Go ahead and insert your buzzer into the holes next to the label BUZZER6. Make sure to match the plus leg with + on the noggin and the minus leg with - on the noggin.

#### The Path Of Electricity

Let’s examine the path of electricity here. As we’ve learned, we always need a complete loop in order for a circuit to work. In this case, the main power comes from pin 6, which we will program to turn off and on. Again, we have subways that connect pins together. Can you find the path of electricity below? It has been marked in yellow.

### Getting Our Buzzer To Make A Sound!

#### The Tone Block

It’s time to teach our robot to make a sound! Let’s start coding! To program our buzzer we will use the tone block.

The tone block, like the LED block, requires us to input two pieces of information. These pins include:

• The pin the buzzer is located on (pin 6), and
• The frequency of the tone we would like the buzzer to make

#### What is a frequency?

A frequency is the rate or speed that something goes back and forth. Did you know that all the sounds that you hear are from air being pushed back and forth at different speeds? If it is getting pushed back and forth very fast, you get a higher frequency sound, which is a high pitch sound. If it is getting pushed back and forth very slowly, you get a lower frequency sound, which is a low pitch sound. We’ll be creating these low and high frequency sounds using our buzzer circuit.

#### Frequencies and Music

Have you ever played piano? Each key on a piano creates a musical note, which is actually done through hammer striking strings that vibrate at specific frequencies. Musicians take these notes and combine them to sound good, which forms music! We’ll eventually be able to do this same thing but through our robot.

#### Our First Note

To start, let’s just play a single note. The code below plays frequency 440 forever. Try it out! The “TONE” block can be found by clicking on “Sounds”. If everything is wired correctly, you should hear a sound come out of your robot. Notice that we set the pin to #6 since the buzzer circuit is wiring to pin #6. Remember that you need to upload your code before your robot will start following your code instructions!

#### Frequency Table

The table below shows you all the different notes that you can play with your Barnabas-Bot. Can you find what note your code is playing? It’s A4!

#### Silence Is Golden

Now that your robot is making sounds, you might be wondering how we tell it to turn off. Well, we need the no tone block. The no tone block silences the buzzer. Notice again the pin # is 6.

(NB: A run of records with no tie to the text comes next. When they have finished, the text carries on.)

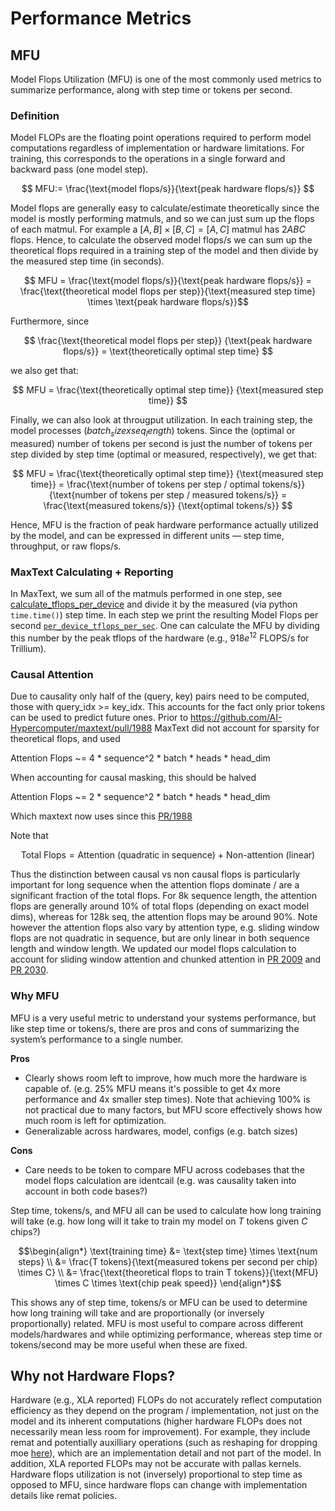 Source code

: <!--
 Copyright 2024 Google LLC

 Licensed under the Apache License, Version 2.0 (the "License");
 you may not use this file except in compliance with the License.
 You may obtain a copy of the License at

      https://www.apache.org/licenses/LICENSE-2.0

 Unless required by applicable law or agreed to in writing, software
 distributed under the License is distributed on an "AS IS" BASIS,
 WITHOUT WARRANTIES OR CONDITIONS OF ANY KIND, either express or implied.
 See the License for the specific language governing permissions and
 limitations under the License.
 -->

# Performance Metrics

## MFU

Model Flops Utilization (MFU) is one of the most commonly used metrics to summarize performance, along with step time or tokens per second.

### Definition

Model FLOPs are the floating point operations required to perform model computations regardless of implementation or hardware limitations. 
For training, this corresponds to the operations in a single forward and backward pass (one model step).

$$ MFU:= \frac{\text{model flops/s}}{\text{peak hardware flops/s}} $$

Model flops are generally easy to calculate/estimate theoretically since the model is mostly performing matmuls, and so we can just sum up the flops of each matmul. For example a $[A,B] \times [B,C] = [A,C]$ matmul has $2ABC$ flops. Hence, to calculate the observed model flops/s we can sum up the theoretical flops required in a training step of the model and then divide by the measured step time (in seconds).

 $$ MFU = \frac{\text{model flops/s}}{\text{peak hardware flops/s}} = \frac{\text{theoretical model flops per step}}{\text{measured step time} \times \text{peak hardware flops/s}}$$

Furthermore, since

$$
\frac{\text{theoretical model flops per step}}
     {\text{peak hardware flops/s}}
= \text{theoretically optimal step time}
$$

we also get that:

$$
MFU = \frac{\text{theoretically optimal step time}}
           {\text{measured step time}}
$$

Finally, we can also look at througput utilization. In each training step, the model processes $(batch_size x seq_length)$ tokens. Since the (optimal or measured) number of tokens per second is just the number of tokens per step divided by step time (optimal or measured, respectively), we get that:

$$
MFU = \frac{\text{theoretically optimal step time}}
           {\text{measured step time}} = \frac{\text{number of tokens per step / optimal tokens/s}}
           {\text{number of tokens per step / measured tokens/s}} = \frac{\text{measured tokens/s}}
           {\text{optimal tokens/s}}
$$

Hence, MFU is the fraction of peak hardware performance actually utilized by the model, and can be expressed in different units — step time, throughput, or raw flops/s.

### MaxText Calculating + Reporting
In MaxText, we sum all of the matmuls performed in one step, see [calculate_tflops_per_device](https://github.com/AI-Hypercomputer/maxtext/blob/e969faabbb571285a51545530f34d8f0a9f237e9/MaxText/maxtext_utils.py#L297)
and divide it by the measured (via python `time.time()`) step time. In each step we print the resulting Model Flops per second [`per_device_tflops_per_sec`](https://github.com/AI-Hypercomputer/maxtext/blob/e969faabbb571285a51545530f34d8f0a9f237e9/MaxText/metric_logger.py#L193-L194). One can calculate the MFU by dividing this number by the peak tflops of the hardware (e.g., $918e^{12}$ FLOPS/s for Trillium).

### Causal Attention
Due to causality only half of the (query, key) pairs need to be computed, those with query_idx >= key_idx. This accounts for the fact only prior tokens can be used to predict future ones. Prior to https://github.com/AI-Hypercomputer/maxtext/pull/1988 MaxText did not account for sparsity for theoretical flops, and used

Attention Flops ~= 4 * sequence^2 * batch * heads * head_dim

When accounting for causal masking, this should be halved

Attention Flops ~= 2 * sequence^2 * batch * heads * head_dim

Which maxtext now uses since this [PR/1988](https://github.com/AI-Hypercomputer/maxtext/pull/1988)

Note that

$$ \text{Total Flops} =  \text{Attention (quadratic in sequence) + Non-attention  (linear)}$$ 

Thus the distinction between causal vs non causal flops is particularly important for long sequence when the attention flops dominate / are a significant fraction of the total flops. For 8k sequence length, the attention flops are generally around 10% of total flops (depending on exact model dims), whereas for 128k seq, the attention flops may be around 90%. Note however the attention flops also vary by attention type, e.g. sliding window flops are not quadratic in sequence, but are only linear in both sequence length and window length. We updated our model flops calculation to account for sliding window attention and chunked attention in [PR 2009](https://github.com/AI-Hypercomputer/maxtext/pull/2009) and [PR 2030](https://github.com/AI-Hypercomputer/maxtext/pull/2030).

### Why MFU
MFU is a very useful metric to understand your systems performance, but like step time or tokens/s, there are pros and cons of summarizing the system’s performance to a single number.

**Pros**
* Clearly shows room left to improve, how much more the hardware is capable of. (e.g. 25% MFU means it's possible to get 4x more performance and 4x smaller step times). Note that achieving 100% is not practical due to many factors, but MFU score effectively shows how much room is left for optimization.
* Generalizable across hardwares, model, configs (e.g. batch sizes)

**Cons**
* Care needs to be token to compare MFU across codebases that the model flops calculation are identcail (e.g. was causality taken into account in both code bases?)

Step time, tokens/s, and MFU all can be used to calculate how long training will take (e.g. how long will it take to train my model on $T$ tokens given $C$ chips?)

$$\begin{align*}
\text{training time} &= \text{step time} \times \text{num steps} \\
                     &= \frac{T tokens}{\text{measured tokens per second per chip} \times C} \\
                     &= \frac{\text{theoretical flops to train T tokens}}{\text{MFU} \times C \times \text{chip peak speed}}
\end{align*}$$

This shows any of step time, tokens/s or MFU can be used to determine how long training will take and are proportionally (or inversely proportionally) related. MFU is most useful to compare across different models/hardwares and while optimizing performance, whereas step time or tokens/second may be more useful when these are fixed.

## Why not Hardware Flops?

Hardware (e.g., XLA reported) FLOPs do not accurately reflect computation efficiency as they depend on the program / implementation, not just on the model and its inherent computations (higher hardware FLOPs does not necessarily mean less room for improvement). For example, they include remat and potentially auxilliary operations (such as reshaping for dropping moe [here](https://github.com/AI-Hypercomputer/maxtext/blob/4b6142950aff5d9ba42d830efc5ce4c4ac9d4135/MaxText/layers/moe.py#L1267)), which are an implementation detail and not part of the model. In addition, XLA reported FLOPs may not be accurate with pallas kernels. Hardware flops utilization is not (inversely) proportional to step time as opposed to MFU, since hardware flops can change with implementation details like remat policies.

However, much like the LED, we need to be clever in how we code the buzzer so that the buzzer actually behaves the way we want it to. Let us say that we are trying to have the buzzer make a tone for a small amount of time, then be silent for a similar amount of time. A common mistake is to just put the tone and no tone blocks into the “LOOP do” with nothing else accompanying them. Try uploading the coding and see what you hear. Remember to upload!

I’m not sure how I would describe the noise the above code makes, but it is definitely not what we are looking for. What’s happening is that the code is playing A4 and then turning it off right away before you can enjoy the sound, and then repeating forever. We have the same issue here that we had when first attempting the blinking light code. We need to add some wait blocks to slow it down so that we can hear the note and the silence.

### Practice!

Try the following exercises to get the hang of playing with the buzzer

1. Play “C4” forever!

2. Play “C4” for 1 second, and rest for 1 second. Repeat forever.

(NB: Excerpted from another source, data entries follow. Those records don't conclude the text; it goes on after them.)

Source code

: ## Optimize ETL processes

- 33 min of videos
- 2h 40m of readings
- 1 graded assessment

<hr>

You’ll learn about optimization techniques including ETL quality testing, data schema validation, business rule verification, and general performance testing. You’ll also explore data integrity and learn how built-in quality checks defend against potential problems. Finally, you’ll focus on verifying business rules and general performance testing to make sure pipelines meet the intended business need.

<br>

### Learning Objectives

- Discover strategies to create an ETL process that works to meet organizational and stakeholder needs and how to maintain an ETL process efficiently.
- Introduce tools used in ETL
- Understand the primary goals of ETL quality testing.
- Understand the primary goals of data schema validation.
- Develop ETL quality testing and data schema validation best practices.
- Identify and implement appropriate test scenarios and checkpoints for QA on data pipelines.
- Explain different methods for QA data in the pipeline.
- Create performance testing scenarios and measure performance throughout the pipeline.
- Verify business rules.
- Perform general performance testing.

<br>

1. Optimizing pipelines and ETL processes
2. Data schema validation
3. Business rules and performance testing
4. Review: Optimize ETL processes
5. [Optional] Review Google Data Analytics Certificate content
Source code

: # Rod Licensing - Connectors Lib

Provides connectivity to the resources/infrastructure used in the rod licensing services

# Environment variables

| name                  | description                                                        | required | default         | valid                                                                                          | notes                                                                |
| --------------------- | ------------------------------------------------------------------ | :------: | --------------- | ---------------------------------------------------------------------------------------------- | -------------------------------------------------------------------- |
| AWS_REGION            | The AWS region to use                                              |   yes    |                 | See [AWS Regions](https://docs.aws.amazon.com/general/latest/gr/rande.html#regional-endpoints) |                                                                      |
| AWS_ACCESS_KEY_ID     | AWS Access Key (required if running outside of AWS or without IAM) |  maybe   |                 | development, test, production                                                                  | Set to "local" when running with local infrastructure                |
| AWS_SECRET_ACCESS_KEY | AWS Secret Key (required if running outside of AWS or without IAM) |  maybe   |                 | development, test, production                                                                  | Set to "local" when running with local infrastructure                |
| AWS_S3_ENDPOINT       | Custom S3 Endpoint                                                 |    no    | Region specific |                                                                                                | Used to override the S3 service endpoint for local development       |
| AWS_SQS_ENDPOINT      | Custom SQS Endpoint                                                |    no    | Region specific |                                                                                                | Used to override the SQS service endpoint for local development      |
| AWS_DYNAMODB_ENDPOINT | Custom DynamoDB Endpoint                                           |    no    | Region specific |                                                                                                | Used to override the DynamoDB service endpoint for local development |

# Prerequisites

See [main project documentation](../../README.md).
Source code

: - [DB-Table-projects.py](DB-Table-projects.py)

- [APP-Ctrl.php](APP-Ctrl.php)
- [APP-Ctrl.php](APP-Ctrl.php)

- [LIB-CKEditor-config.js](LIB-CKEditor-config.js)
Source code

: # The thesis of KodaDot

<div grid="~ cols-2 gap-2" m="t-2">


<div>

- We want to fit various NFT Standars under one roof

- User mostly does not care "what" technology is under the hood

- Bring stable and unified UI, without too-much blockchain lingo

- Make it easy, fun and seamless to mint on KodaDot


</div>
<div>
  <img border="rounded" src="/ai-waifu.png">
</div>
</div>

3. Play “C4” for ½ a second,, rest ½ a second. Repeat forever. Hint: ½ a second is the same as 0.5 seconds.

4. Make a siren sound using A4 and C4.

### Challenge!

Now challenge yourself to take things to the next step and have your robot play some more music!

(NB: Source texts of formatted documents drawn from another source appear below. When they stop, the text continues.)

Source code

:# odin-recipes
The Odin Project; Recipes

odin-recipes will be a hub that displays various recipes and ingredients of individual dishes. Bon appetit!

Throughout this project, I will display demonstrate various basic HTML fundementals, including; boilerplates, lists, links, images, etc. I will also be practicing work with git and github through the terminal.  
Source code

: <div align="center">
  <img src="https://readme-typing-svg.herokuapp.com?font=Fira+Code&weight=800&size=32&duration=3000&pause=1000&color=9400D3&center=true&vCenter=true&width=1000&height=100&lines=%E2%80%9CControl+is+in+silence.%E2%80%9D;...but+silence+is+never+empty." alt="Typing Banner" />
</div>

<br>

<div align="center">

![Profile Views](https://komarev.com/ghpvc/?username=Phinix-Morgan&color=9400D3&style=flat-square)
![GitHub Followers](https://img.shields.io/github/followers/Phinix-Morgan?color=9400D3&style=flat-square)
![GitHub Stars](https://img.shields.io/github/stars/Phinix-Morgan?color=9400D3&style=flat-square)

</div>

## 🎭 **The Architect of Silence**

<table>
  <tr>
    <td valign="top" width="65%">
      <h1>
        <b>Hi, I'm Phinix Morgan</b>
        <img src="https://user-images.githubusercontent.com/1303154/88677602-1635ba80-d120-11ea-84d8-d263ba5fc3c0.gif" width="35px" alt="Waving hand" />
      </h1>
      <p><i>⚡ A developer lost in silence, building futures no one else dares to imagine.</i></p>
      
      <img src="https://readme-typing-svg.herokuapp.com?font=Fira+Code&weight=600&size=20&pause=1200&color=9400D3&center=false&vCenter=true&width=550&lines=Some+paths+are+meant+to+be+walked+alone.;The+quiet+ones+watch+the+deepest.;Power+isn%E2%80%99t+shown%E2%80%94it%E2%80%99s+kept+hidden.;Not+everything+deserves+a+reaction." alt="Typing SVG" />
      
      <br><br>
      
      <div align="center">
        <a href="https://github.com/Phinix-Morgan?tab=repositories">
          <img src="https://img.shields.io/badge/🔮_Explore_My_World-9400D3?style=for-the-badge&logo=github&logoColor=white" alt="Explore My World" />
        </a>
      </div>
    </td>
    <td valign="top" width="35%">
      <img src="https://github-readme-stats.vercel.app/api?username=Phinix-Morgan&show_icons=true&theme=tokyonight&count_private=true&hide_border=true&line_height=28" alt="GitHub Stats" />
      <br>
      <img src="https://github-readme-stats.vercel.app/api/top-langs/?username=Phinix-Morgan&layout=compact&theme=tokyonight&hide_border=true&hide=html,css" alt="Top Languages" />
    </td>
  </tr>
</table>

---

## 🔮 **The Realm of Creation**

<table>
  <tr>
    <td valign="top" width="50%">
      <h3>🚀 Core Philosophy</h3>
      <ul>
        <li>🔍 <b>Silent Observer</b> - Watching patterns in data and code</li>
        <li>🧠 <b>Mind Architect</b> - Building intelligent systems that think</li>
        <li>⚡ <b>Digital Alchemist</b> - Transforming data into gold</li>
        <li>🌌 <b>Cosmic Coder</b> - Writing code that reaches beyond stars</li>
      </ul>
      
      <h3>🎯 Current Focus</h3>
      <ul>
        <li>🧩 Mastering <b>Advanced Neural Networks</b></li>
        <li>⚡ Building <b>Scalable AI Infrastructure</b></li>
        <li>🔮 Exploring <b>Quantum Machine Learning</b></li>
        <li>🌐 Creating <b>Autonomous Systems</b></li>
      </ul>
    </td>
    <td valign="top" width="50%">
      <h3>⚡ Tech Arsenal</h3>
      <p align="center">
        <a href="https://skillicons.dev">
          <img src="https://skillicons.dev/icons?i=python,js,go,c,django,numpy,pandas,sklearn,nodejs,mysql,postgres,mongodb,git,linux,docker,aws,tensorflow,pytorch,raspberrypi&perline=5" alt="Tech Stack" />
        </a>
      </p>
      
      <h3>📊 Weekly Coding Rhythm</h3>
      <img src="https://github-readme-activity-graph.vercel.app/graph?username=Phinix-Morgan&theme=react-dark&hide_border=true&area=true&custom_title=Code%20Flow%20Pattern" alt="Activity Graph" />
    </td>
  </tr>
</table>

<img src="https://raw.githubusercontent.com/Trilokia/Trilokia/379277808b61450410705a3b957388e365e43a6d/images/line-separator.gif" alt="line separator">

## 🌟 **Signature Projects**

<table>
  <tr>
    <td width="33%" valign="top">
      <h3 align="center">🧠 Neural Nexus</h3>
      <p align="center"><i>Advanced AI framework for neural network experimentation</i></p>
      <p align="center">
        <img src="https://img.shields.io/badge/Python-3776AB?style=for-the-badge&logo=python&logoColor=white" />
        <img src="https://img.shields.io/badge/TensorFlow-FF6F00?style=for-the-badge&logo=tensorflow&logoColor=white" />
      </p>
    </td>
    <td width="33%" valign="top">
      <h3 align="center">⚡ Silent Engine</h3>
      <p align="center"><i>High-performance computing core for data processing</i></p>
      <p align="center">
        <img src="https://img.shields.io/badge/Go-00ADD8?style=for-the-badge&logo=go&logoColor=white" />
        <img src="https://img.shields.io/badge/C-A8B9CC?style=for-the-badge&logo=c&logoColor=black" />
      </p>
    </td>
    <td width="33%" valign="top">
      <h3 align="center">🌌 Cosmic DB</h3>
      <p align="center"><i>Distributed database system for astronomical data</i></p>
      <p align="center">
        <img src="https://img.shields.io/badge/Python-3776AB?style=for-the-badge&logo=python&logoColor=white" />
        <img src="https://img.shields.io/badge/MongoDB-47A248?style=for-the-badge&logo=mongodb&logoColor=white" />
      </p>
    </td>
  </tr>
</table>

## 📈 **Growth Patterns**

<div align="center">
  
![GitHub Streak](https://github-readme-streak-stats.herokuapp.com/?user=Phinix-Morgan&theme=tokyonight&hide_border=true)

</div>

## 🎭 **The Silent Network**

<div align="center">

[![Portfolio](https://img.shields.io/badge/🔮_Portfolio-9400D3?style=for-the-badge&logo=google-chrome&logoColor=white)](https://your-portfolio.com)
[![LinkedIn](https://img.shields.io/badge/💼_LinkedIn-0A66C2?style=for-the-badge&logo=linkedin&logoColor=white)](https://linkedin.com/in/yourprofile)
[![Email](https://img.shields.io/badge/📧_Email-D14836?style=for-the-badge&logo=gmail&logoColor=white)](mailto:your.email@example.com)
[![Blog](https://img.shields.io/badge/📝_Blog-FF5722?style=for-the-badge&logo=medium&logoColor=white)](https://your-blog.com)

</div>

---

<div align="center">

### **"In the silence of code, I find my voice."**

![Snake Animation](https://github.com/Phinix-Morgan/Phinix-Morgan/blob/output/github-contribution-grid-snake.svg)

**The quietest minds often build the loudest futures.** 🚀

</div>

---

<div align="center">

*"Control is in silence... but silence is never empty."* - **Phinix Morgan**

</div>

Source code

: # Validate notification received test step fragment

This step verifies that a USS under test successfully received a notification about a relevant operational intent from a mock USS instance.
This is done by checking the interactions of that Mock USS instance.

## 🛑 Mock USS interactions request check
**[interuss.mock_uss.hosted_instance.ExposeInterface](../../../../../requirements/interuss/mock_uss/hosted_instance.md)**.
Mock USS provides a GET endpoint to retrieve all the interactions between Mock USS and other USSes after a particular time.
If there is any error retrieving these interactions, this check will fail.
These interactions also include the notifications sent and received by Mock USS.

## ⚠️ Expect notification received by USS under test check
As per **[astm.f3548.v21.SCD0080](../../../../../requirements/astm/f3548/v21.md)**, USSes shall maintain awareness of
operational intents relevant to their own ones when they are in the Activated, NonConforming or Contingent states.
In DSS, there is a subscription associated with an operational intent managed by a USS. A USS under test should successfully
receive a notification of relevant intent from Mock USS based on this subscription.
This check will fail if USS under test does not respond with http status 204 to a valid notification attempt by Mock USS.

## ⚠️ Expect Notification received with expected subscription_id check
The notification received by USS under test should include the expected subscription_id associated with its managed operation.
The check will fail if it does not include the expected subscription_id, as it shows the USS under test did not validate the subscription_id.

1. Write code to do the following below. This is the first few notes of “Hot Cross Buns!”
• Play “B4 for 1 sec
• Rest for 1 sec
• Play “A4” for 1 sec
• Rest for 1 sec
• Play “G4” for 1 sec
• Rest for 1 second
• Repeat forever
2. Try playing these songs! Watch the videos to learn the notes. Next, create the code by matching the notes to the correct frequencies using the frequency table. You’ll need tone blocks, no tone blocks and wait blocks!
3. Play any song that you would like!